そして一度だけ振り返ると、イタズラっぽく笑った。
「トラビスが困り顔でハンマーについて聞いてきたら、適当にごまかしといてくれ!」
ハルにとって、それは騎士としても人としても、なかなか難しい指示だった。しかし何か言う前にジーナの姿は小さくなってしまっていた。

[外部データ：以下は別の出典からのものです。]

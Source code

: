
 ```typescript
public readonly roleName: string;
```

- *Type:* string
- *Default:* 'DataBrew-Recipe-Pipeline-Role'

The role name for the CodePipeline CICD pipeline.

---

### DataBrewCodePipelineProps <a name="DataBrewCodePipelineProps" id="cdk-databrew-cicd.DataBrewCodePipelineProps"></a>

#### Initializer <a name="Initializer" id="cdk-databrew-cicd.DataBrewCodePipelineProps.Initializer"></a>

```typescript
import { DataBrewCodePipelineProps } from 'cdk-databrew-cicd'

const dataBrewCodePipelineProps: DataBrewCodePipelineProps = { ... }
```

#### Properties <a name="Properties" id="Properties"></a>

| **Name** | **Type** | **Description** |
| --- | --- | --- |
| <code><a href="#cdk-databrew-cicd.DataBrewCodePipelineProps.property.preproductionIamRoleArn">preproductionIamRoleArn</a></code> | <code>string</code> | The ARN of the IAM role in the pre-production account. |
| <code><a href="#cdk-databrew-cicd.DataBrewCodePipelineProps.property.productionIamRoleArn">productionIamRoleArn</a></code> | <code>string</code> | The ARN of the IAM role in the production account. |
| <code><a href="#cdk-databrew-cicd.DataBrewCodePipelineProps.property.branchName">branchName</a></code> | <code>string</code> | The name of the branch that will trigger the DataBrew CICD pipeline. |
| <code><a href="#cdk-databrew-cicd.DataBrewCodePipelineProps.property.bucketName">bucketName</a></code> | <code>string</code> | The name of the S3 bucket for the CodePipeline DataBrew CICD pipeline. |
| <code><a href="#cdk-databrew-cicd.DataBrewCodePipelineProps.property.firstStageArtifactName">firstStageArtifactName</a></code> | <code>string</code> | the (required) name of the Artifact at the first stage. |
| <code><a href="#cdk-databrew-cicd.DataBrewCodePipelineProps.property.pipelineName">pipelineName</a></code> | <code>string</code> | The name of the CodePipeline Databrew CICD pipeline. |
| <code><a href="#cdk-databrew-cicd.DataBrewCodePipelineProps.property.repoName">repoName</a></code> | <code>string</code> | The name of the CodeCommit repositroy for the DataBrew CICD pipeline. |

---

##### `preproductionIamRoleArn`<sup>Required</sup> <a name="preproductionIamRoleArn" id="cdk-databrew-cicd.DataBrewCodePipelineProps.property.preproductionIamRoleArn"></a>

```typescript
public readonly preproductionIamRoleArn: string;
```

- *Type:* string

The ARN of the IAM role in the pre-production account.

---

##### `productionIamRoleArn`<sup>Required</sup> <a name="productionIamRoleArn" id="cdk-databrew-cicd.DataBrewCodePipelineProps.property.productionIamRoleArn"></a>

ハルと別れたジーナは人目を避けるように裏通りを抜け、薬草屋の裏口から中へ入った。
表から入れば平凡な店だが、裏から入れば街でも知る人ぞ知る”何でも屋”だ。
店主はまだ若い男で、黒髪をきっちり左右に分けた髪型が几帳面な性格を感じさせた。陰のある雰囲気で、なかなかの美男子だ。
「なんだジーナか」
「グレゴリー。例のヤツを買う決心がついた。まだあるか」
グレゴリーは目を細めてニヤリと笑う。
「大物潰しのクエストか」
「トロールだ」
「20万ゴートだぞ。赤字にならないのか?」
グレゴリーがカウンターに置いた黒光りの武器をジーナは迷わずポケットに仕舞い込む。
「うまくいけば50万は稼げるさ」
その後もジーナはいくつかの瓶や袋を買い求め、ポケットに詰めこんだ。
彼女は店を出ると、迷うことなく別の路地へと向かった。
その表情は、仲間と話すときの軽さとはまるで違う。静かで、冷たくて、なにより鋭かった。